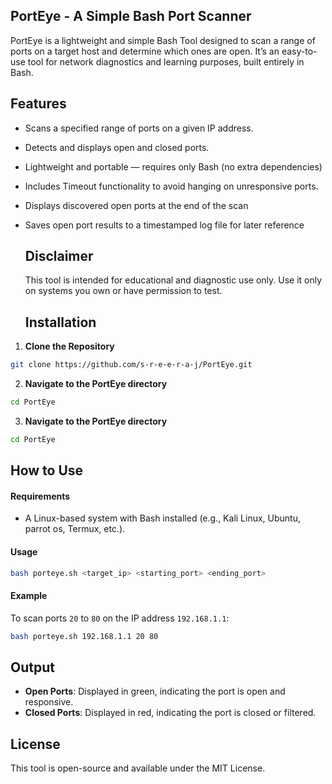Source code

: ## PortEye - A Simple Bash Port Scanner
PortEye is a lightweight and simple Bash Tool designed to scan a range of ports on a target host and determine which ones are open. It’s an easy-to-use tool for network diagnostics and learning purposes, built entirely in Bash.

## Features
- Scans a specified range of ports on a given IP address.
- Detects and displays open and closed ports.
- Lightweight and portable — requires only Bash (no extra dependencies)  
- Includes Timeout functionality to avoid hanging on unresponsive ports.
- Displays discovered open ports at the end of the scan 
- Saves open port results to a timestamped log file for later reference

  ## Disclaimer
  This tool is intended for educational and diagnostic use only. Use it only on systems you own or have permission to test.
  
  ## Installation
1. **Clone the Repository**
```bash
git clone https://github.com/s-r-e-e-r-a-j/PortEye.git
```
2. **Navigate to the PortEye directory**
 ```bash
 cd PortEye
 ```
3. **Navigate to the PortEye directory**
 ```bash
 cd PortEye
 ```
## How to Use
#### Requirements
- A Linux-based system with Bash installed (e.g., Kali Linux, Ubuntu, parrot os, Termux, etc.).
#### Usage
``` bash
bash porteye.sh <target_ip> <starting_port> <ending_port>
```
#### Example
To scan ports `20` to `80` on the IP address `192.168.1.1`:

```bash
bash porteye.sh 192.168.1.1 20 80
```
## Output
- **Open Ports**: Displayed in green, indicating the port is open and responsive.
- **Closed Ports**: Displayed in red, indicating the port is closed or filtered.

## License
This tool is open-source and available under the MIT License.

* * *

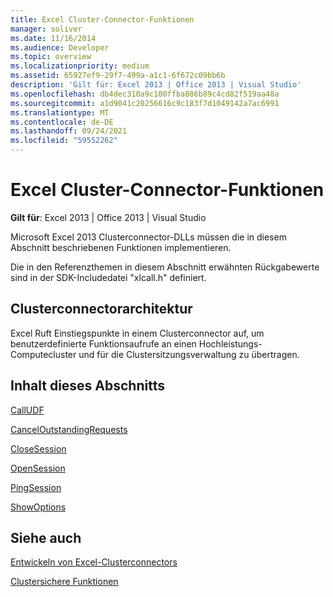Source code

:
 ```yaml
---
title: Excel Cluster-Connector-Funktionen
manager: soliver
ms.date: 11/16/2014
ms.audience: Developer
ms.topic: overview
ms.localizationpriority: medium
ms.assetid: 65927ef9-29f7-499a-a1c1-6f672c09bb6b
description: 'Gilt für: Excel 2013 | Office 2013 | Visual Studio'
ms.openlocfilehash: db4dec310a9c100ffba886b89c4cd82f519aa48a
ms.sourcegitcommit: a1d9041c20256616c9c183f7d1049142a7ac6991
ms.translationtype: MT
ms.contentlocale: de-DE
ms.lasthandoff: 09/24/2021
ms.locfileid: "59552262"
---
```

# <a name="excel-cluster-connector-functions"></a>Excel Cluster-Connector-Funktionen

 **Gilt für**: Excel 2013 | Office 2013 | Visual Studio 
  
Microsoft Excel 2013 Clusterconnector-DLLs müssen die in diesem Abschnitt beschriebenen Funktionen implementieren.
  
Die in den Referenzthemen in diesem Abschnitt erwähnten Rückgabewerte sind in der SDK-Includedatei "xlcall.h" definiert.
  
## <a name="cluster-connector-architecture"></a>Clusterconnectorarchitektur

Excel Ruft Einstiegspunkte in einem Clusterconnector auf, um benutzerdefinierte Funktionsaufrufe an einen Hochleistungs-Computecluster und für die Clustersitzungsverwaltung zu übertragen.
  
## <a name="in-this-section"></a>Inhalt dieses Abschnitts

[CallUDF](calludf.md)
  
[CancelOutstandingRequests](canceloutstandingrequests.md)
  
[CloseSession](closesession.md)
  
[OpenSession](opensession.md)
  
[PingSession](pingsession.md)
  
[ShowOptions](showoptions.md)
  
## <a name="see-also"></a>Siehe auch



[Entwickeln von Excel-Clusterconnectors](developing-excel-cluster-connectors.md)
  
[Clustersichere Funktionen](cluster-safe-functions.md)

### Instructions for the task
Each line in the data where the string "closed" occurs should be identified and copied.

### Expected output
- Detects and displays open and closed ports.
- **Closed Ports**: Displayed in red, indicating the port is closed or filtered.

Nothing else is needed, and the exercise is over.